Gemma Harle, Managing Director of Mortgage Next, said: “It’s pleasing to see that the value of new mortgages we placed during October was exactly the same as it was 12 months ago. The CML has reported a 44% decline in gross new lending over the same period, which means that Mortgage Next has made a major gain in market share.
“We have, however, in common with all distributors, experienced a significant shift in the mix of our business, with declines in the volumes of higher margin niche and sub-prime mortgages being placed. This means that our focus continues to be on controlling costs whilst at the same time ensuring we provide brokers with a high quality, reliable service.
“Our AR number have also increased during the past quarter and the Mortgage Next Network now includes 150 member firms and 310 individual advisers. We have an active recruitment programme in place and are keen to talk to any potential new members who may be concerned about the quality of service they are currently receiving or the financial stability of their existing network.
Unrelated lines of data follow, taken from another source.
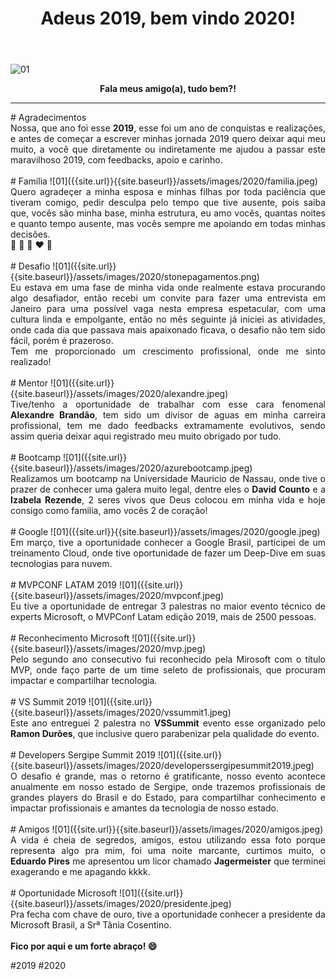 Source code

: ﻿---
title: "Adeus 2019, bem vindo 2020!"
comments: true
excerpt_separator: "Ler mais"
categories:
  - Dica
---

![01]({{site.url}}{{site.baseurl}}/assets/images/2020/feliz2020.png)

<center><strong>Fala meus amigo(a), tudo bem?!</strong></center>
<hr> 
# Agradecimentos
<div style="text-align: justify;">
Nossa, que ano foi esse <b>2019</b>, esse foi um ano de conquistas e realizações, e antes de começar a escrever minhas jornada 
2019 quero deixar aqui meu muito, a você que diretamente ou indiretamente me ajudou a passar este maravilhoso 2019, com feedbacks, apoio e carinho.
</div>
<br />
# Família
![01]({{site.url}}{{site.baseurl}}/assets/images/2020/familia.jpeg)
<div style="text-align: justify;">
Quero agradeçer a minha esposa e minhas filhas por toda paciência que tiveram comigo, pedir desculpa 
pelo tempo que tive ausente, pois saiba que, vocês são minha base, minha estrutura, eu amo vocês, quantas noites e quanto tempo ausente, mas vocês sempre me apoiando em todas minhas decisões.<br>
💛 💙 💜 ❤️ 💚
</div>
<br />
# Desafio
![01]({{site.url}}{{site.baseurl}}/assets/images/2020/stonepagamentos.png)
<div style="text-align: justify;">
Eu estava em uma fase de minha vida onde realmente estava procurando algo desafiador, então recebi um convite para fazer uma entrevista em Janeiro para uma possível vaga 
nesta empresa espetacular, com uma cultura linda e empolgante, então no mês seguinte já iniciei as atividades, onde cada dia que passava mais apaixonado ficava, o desafio não tem sido fácil, porém é prazeroso.<br>
Tem me proporcionado um crescimento profissional, onde me sinto realizado!
</div>
<br />
# Mentor
![01]({{site.url}}{{site.baseurl}}/assets/images/2020/alexandre.jpeg)
<div style="text-align: justify;">
Tive/tenho a oportunidade de trabalhar com esse cara fenomenal <b>Alexandre Brandão</b>, tem sido um divisor de aguas em minha carreira profissional, tem me dado feedbacks extramamente evolutivos, sendo assim queria deixar aqui registrado meu muito obrigado por tudo.
</div>
<br />
# Bootcamp
![01]({{site.url}}{{site.baseurl}}/assets/images/2020/azurebootcamp.jpeg)
<div style="text-align: justify;">
Realizamos um bootcamp na Universidade Mauricio de Nassau, onde tive o prazer de conhecer uma galera muito legal, dentre eles o <b>David Counto</b> e a <b>Izabela Rezende</b>, 2 seres vivos que Deus colocou em minha vida e hoje consigo como familia, amo vocês 2 de coração!
</div>
<br />
# Google
![01]({{site.url}}{{site.baseurl}}/assets/images/2020/google.jpeg)
<div style="text-align: justify;">
Em março, tive a oportunidade conhecer a Google Brasil, participei de um treinamento Cloud, onde tive oportunidade de fazer um Deep-Dive em suas tecnologias para nuvem.
</div>
<br />
# MVPCONF LATAM 2019
![01]({{site.url}}{{site.baseurl}}/assets/images/2020/mvpconf.jpeg)
<div style="text-align: justify;">
Eu tive a oportunidade de entregar 3 palestras no maior evento técnico de experts Microsoft, o MVPConf Latam edição 2019, mais de 2500 pessoas.
</div>
<br />
# Reconhecimento Microsoft
![01]({{site.url}}{{site.baseurl}}/assets/images/2020/mvp.jpeg)
<div style="text-align: justify;">
Pelo segundo ano consecutivo fui reconhecido pela Mirosoft com o título MVP, onde faço parte de um time seleto de profissionais, que procuram impactar e compartilhar tecnologia.
</div>
<br />
# VS Summit 2019
![01]({{site.url}}{{site.baseurl}}/assets/images/2020/vssummit1.jpeg)
<div style="text-align: justify;">
Este ano entreguei 2 palestra no <b>VSSummit</b> evento esse organizado pelo <b>Ramon Durões</b>, que inclusive quero parabenizar pela qualidade do evento.
</div>
<br />
# Developers Sergipe Summit 2019
![01]({{site.url}}{{site.baseurl}}/assets/images/2020/developerssergipesummit2019.jpeg)
<div style="text-align: justify;">
O desafio é grande, mas o retorno é gratificante, nosso evento acontece anualmente em nosso estado de Sergipe, onde trazemos profissionais de grandes players do Brasil e do Estado, para compartilhar conhecimento e impactar profissionais e amantes da tecnologia de nosso estado.
</div>
<br />
# Amigos
![01]({{site.url}}{{site.baseurl}}/assets/images/2020/amigos.jpeg)
<div style="text-align: justify;">
A vida é cheia de segredos, amigos, estou utilizando essa foto porque representa algo pra mim, foi uma noite marcante, curtimos muito, o <b>Eduardo Pires</b> me apresentou um licor chamado <b>Jagermeister</b> que terminei exagerando e me apagando kkkk.
</div>
<br />
# Oportunidade Microsoft
![01]({{site.url}}{{site.baseurl}}/assets/images/2020/presidente.jpeg)
<div style="text-align: justify;">
Pra fecha com chave de ouro, tive a oportunidade conhecer a presidente da Microsoft Brasil, a Srª Tânia Cosentino.
</div>
<br>
<div class="notice--success">
<strong>
 Fico por aqui e um forte abraço! 😄 
</strong>
</div> 


 #2019 #2020
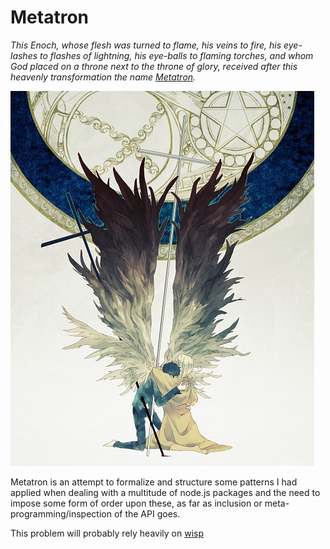 
# Metatron

*This Enoch, whose flesh was turned to flame, his veins to fire, his eye-lashes
to flashes of lightning, his eye-balls to flaming torches, and whom God placed
on a throne next to the throne of glory, received after this heavenly
transformation the name [Metatron][meta].*

![Ascension of the Metatron](extra/El-Shaddai-Ascension-of-the-Metatron.jpg)

Metatron is an attempt to formalize and structure some patterns I had applied
when dealing with a multitude of node.js packages and the need to impose some
form of order upon these, as far as inclusion or meta-programming/inspection of
the API goes.


This problem will probably rely heavily on [wisp][wisp]


[meta]: <http://originalburn.com/kniccks/metatrons_cube_graph>
[wisp]: <https://github.com/Gozala/wisp>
“Clearly, 2009 is going to be a difficult year for everyone in the UK mortgage market, but I believe Mortgage Next is well positioned to take advantage of those market opportunities which do present themselves. We are financially robust, have strong backing, a growing base of brokers and excellent relationships with lenders and other product providers. Our objective is to continue growing our market share by offering a high quality, cost effective and dependable service to intermediaries.”